飢饉が起こり、瑶族たちは略奪しても得るもののない日々が続いた。林錦は単騎で瑶族の塁を訪れ、利害を説いた。このため瑶族のうち霊山県の管轄内の25部が帰順した。林錦は服従しない者を討つべく軍を発した。1462年(天順6年)、羅禾水で反乱軍を討ち、次いで黄姜嶺で破り、さらに新荘で撃破した。前後して1000人あまりを捕斬し、攫われていた人を故郷に帰し、管轄内の反乱を全て鎮圧した。柵を撤去して、土城を築いた。
葉盛と監司が林錦をたびたび推薦した。1465年(成化元年)、廉州府が反乱軍に占拠されたため、林錦は廉州知府として試用された。再び飢饉が起こり、反乱軍が四方に略奪に出てきた。林錦は説得して1000人あまりを解散させ、説得に応じない者を鎮圧した。
1468年(成化4年)、林錦は広東按察僉事に転じた[1]。のちに広東按察司副使に進んだ。林錦は反乱への警戒のために、団河営を西に、新寮営を南に設け、別に洪崖営を反乱兵の出没する経路を塞いで設置した。霊山県の土城に代えて、さらに500丈にわたる高い城壁を築いて、堅牢な県城とした。1478年(成化14年)、兵部が反乱者を帰順させた林錦の功績を上奏すると、林錦は褒賞を受けた。

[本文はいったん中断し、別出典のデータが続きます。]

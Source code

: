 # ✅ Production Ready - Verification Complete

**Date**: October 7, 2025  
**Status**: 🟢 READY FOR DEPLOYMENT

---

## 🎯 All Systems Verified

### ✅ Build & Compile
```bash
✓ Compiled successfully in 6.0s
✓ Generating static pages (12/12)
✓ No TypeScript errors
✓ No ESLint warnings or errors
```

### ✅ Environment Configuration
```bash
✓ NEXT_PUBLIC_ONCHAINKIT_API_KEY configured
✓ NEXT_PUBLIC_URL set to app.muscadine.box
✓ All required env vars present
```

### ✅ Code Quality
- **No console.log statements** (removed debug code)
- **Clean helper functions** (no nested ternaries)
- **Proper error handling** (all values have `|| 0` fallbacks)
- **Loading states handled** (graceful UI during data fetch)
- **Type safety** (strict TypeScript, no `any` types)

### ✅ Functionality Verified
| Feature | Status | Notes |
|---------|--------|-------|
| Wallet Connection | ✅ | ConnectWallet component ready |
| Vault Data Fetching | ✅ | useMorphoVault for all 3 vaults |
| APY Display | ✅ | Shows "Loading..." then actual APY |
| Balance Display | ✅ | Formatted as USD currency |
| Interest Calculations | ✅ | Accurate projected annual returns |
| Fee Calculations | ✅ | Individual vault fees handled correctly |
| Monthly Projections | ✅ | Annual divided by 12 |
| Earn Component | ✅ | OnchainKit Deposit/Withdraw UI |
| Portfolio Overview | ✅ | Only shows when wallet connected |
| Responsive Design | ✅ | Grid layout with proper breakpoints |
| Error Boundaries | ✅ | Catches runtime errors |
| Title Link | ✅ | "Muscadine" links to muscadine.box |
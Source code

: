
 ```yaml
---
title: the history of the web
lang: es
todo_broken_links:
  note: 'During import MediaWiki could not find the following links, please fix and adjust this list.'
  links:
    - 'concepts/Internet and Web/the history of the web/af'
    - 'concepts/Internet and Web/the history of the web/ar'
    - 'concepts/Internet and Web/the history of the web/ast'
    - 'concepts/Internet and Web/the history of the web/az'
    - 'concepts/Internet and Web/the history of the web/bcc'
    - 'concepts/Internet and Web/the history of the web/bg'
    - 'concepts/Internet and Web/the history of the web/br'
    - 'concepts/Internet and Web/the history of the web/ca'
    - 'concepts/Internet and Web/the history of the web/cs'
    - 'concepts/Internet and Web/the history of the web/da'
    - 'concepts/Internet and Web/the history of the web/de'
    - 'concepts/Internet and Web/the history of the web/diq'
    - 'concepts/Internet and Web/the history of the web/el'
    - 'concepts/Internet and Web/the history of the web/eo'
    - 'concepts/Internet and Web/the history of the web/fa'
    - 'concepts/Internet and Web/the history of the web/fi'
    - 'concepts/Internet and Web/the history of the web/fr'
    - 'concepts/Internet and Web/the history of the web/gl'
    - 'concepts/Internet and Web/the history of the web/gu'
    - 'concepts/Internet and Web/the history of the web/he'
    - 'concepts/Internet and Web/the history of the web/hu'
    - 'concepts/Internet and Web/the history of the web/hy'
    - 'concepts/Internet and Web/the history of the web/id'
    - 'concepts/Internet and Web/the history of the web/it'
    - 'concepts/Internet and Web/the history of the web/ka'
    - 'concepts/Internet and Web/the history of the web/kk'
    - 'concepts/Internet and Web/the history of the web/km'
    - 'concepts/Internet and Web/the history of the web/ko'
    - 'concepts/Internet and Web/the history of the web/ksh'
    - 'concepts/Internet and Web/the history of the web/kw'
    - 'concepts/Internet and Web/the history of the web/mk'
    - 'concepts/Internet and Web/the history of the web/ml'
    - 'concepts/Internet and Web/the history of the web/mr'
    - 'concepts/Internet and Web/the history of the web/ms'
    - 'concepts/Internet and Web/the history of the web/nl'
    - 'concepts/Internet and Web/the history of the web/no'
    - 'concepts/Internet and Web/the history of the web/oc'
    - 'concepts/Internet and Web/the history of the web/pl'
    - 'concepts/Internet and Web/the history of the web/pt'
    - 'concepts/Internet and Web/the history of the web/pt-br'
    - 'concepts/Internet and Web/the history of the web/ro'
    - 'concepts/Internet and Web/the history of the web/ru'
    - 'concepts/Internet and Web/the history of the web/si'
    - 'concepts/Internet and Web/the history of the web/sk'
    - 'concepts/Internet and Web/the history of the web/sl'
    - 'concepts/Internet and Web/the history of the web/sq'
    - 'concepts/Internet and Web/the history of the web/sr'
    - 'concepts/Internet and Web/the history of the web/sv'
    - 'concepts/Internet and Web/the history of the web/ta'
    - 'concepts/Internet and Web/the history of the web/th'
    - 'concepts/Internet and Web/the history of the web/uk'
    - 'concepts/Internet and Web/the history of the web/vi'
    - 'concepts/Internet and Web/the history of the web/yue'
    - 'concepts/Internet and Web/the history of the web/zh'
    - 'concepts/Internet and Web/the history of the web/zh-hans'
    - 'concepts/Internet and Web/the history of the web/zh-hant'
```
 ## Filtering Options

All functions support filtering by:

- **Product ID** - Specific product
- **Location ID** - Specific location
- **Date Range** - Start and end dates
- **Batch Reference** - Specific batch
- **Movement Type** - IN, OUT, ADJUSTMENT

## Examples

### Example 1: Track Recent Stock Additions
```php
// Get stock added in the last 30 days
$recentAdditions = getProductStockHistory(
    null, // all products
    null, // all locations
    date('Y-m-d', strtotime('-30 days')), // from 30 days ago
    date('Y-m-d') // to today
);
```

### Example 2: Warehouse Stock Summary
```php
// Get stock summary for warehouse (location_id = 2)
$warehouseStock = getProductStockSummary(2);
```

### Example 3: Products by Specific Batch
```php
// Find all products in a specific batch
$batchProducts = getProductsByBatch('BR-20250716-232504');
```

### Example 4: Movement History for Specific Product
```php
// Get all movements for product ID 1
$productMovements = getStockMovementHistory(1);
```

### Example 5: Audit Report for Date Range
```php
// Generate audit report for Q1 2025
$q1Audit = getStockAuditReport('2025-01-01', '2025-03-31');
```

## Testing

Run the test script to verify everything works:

林錦は戦火の続く最中に、儒教的な教化にもつとめた。霊山県は幽鬼を尊ぶ習俗があったが、林錦は淫祠を禁止し、学校を修築し、農業や養蚕を勧奨した。廉州府や欽州府を統治して、学宮を整備し、文教を振興した。性格は誠実で、他者の心裡を見抜く洞察力を備え、瑶族たちにも信頼された。軍にあっては、兵士たちと苦楽をともにして、功績のある者を推挙した。